It’s been a few weeks since I posted a new episode of Life Stories, the podcast where I talk to memoir writers about their lives and the art of writing memoir—I’ve been settling into a new job—but I’ve been conducting interviews this whole time, and I’m looking forward to presenting them to you in the weeks ahead. First up: Kelly Corrigan talks about Glitter and Glue, in which she recalls a post-college trip to Australia in the early 1990s that compelled her to begin reevaluating the mother she’d just spent her adolescence rebelling against…a process that would continue up to the present day. But as Corrigan explained during our conversation:

“I still don’t totally get her, and we still aren’t natural best friends that sit around and just gab all day. I often feel confounded by her. But I don’t care anymore. It doesn’t matter to me anymore. I’m not trying to change her anymore. I don’t want her to be more outgoing, or more spendy, or more liberal, or more like me.
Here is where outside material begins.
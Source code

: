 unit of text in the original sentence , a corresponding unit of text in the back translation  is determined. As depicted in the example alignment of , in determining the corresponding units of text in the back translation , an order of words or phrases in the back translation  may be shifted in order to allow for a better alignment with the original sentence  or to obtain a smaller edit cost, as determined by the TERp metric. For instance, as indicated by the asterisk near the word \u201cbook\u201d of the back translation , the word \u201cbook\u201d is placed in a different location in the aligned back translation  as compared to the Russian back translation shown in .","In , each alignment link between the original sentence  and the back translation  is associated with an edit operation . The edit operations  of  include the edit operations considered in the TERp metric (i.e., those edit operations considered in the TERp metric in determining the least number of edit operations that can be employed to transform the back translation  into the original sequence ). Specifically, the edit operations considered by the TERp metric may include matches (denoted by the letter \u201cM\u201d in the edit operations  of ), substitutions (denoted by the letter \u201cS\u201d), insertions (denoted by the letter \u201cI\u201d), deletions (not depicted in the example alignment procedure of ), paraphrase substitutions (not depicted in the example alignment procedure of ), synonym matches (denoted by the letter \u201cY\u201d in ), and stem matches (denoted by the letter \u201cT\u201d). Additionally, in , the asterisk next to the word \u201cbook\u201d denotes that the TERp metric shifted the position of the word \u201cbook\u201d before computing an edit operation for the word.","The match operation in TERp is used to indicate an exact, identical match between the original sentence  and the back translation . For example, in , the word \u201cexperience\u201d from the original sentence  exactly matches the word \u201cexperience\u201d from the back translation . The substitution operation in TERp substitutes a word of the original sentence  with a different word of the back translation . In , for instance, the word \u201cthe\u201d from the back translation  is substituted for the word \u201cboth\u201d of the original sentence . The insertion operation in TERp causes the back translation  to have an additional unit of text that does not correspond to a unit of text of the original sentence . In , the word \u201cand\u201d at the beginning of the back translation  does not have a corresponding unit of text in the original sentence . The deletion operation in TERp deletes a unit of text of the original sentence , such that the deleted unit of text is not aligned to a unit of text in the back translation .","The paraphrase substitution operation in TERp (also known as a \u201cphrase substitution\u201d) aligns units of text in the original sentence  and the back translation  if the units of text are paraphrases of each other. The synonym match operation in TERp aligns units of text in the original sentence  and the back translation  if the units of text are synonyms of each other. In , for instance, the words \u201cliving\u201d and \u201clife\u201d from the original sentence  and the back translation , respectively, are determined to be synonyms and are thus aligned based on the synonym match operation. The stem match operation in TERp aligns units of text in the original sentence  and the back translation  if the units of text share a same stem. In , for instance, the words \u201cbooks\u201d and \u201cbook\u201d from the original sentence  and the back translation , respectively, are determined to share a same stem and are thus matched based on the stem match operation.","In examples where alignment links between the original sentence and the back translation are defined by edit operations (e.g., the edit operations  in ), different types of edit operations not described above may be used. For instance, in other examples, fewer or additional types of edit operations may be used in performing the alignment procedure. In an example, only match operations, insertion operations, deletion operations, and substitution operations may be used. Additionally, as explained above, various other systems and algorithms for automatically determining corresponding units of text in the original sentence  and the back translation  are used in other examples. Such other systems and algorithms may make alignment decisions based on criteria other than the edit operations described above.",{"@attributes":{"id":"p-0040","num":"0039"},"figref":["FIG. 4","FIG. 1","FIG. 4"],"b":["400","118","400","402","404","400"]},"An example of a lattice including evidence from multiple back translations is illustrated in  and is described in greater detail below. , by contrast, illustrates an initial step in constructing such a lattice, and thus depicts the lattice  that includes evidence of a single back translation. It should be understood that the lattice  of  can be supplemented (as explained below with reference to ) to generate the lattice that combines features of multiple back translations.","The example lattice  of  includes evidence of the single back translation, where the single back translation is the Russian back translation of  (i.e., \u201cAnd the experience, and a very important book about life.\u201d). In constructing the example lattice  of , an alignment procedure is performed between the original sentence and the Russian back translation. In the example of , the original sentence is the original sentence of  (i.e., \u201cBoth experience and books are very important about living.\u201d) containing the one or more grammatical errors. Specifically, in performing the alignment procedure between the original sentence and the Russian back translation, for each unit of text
I think that the way she is is fine, and she has every right to be that way.”

Find out what happened in Australia twenty years ago, what prompted Corrigan to write about it now, and how she’s been recreating her mother’s role as the family “glue” with her own children… and more, in this episode of Life Stories

Listen to Life Stories #66: Kelly Corrigan (MP3 file); or download this file by right-clicking (Mac users, option-click). Or subscribe to Life Stories in iTunes, where you can catch up with earlier episodes and be alerted whenever a new one is released. (And if you are an iTunes subscriber, please consider rating and reviewing the podcast!)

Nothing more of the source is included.